A few days ago, Amith Prabhu put out a challenge on twitter eclipsing the ‘bottle cap’ challenge, which caught the eyes of actors, politicians and sportspersons. He challenged the corporate communicators community to contribute 52 columns to this very magazine and he dangled a sweet carrot at the end of it all – a discounted entry to Praxis2020!
This bemused me on two counts – the challenge was aimed at communicators for whom writing is a kind of bread and butter and that communicators had to be incentivised to write! I asked myself – will this shake people up?
When I read the responses to Amith’s tweet, it confirmed the above – we communicators did need a challenge and an incentive to go back to our basics! The fact that I am here writing this column tells you that I am equally guilty of the same.
Where has the love of writing disappeared?
Writing plays an integral role in our profession as communicators. It is kind of a prerequisite skill set. I remember the writing skill test that I took in my first job in this field. I am sure the test is still part of the entry-level selections. When we began our careers, writing press releases/notes, preparing briefing documents, etc. played an important role in our jobs. That is how we sharpened our skills and moved up in our professional journey.
Today, how many of us really write more than what we are supposed to do? This article is not about our ‘must-do’ writings. It is about the writings that have the potential to tell a story. It is about writing our experiences. It is about sharing our challenges. It is about acknowledging our failures and demonstrating our grit and determination to win. How many of us do that?
When I left behind my pens, pencils and notebooks and embraced the laptop and keyboard, I lost the personal touch of writing. Writing is now more of a mechanical exercise. I cannot say for others, but to me, it certainly changed the way I used to write. My hand notes are now briefer and I rely more on the ‘notes’ App in my phone to take down points. What I write too has changed. It is more abridged. Most of it is in shorthand. It has less of opinion. Empathy seems to be missing. The writings are more objective. The soul has drifted away.
Common Sense Ideas
Sharing some common sense ideas on how I have tried to overcome my lack of writing and what I do in my personal and professional space:
- Use both, my personal and professional calendars on a daily basis emphasising on what ‘I’ feel
- Update my weekly progress/topics covered in an excel format
- Take pointers from daily meetings and convert them into long stories for use at an appropriate time
- Build on my passion for a subject and expand my thoughts on the same
- Explore different channels – Reputation Today. Medium. LinkedIn.

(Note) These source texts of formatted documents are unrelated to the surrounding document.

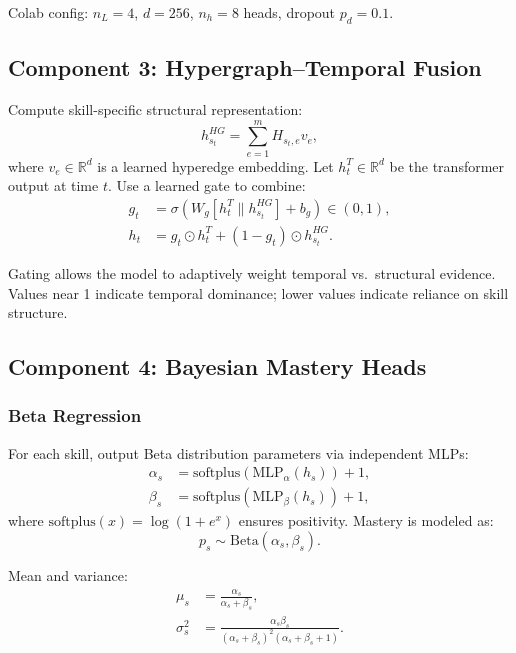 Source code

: \documentclass[preprint,12pt]{elsarticle}
\begin{document}
Colab config: $n_L = 4$, $d = 256$, $n_h = 8$ heads, dropout $p_d = 0.1$.

\subsection{Component 3: Hypergraph--Temporal Fusion}

Compute skill-specific structural representation:
\begin{equation}
h^{HG}_{s_t} = \sum_{e=1}^{m} H_{s_t,e} v_e,
\label{eq:hyperedge-state}
\end{equation}
where $v_e \in \mathbb{R}^d$ is a learned hyperedge embedding. Let $h^T_t \in \mathbb{R}^d$ be the transformer output at time $t$. Use a learned gate to combine:
\begin{align}
g_t &= \sigma(W_g [h^T_t \| h^{HG}_{s_t}] + b_g) \in (0, 1),\label{eq:gate}\\
h_t &= g_t \odot h^T_t + (1 - g_t) \odot h^{HG}_{s_t}.
\label{eq:fusion}
\end{align}

Gating allows the model to adaptively weight temporal vs.\ structural evidence. Values near 1 indicate temporal dominance; lower values indicate reliance on skill structure.

\subsection{Component 4: Bayesian Mastery Heads}\label{subsec:bayesian}

\subsubsection{Beta Regression}

For each skill, output Beta distribution parameters via independent MLPs:
\begin{align}
\alpha_s &= \text{softplus}(\text{MLP}_\alpha(h_s)) + 1,\label{eq:alpha}\\
\beta_s &= \text{softplus}(\text{MLP}_\beta(h_s)) + 1,\label{eq:beta}
\end{align}
where $\text{softplus}(x) = \log(1 + e^x)$ ensures positivity. Mastery is modeled as:
\begin{equation}
p_s \sim \text{Beta}(\alpha_s, \beta_s).
\label{eq:beta-dist}
\end{equation}

Mean and variance:
\begin{align}
\mu_s &= \frac{\alpha_s}{\alpha_s + \beta_s},\label{eq:beta-mean}\\
\sigma_s^2 &= \frac{\alpha_s \beta_s}{(\alpha_s + \beta_s)^2(\alpha_s + \beta_s + 1)}.\label{eq:beta-var}
\end{align}
\end{document}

- Watch out for networking opportunities that give me a chance to learn and share ideas that can be converted into writings
As communicators and more importantly, as storytellers, we need to ensure we retain the art of writing. We need to ensure we share our experiences within our community. We need to continuously learn and at some stage perhaps un-learn old ways of doing things. Writing also gives us the opportunity to expand our network.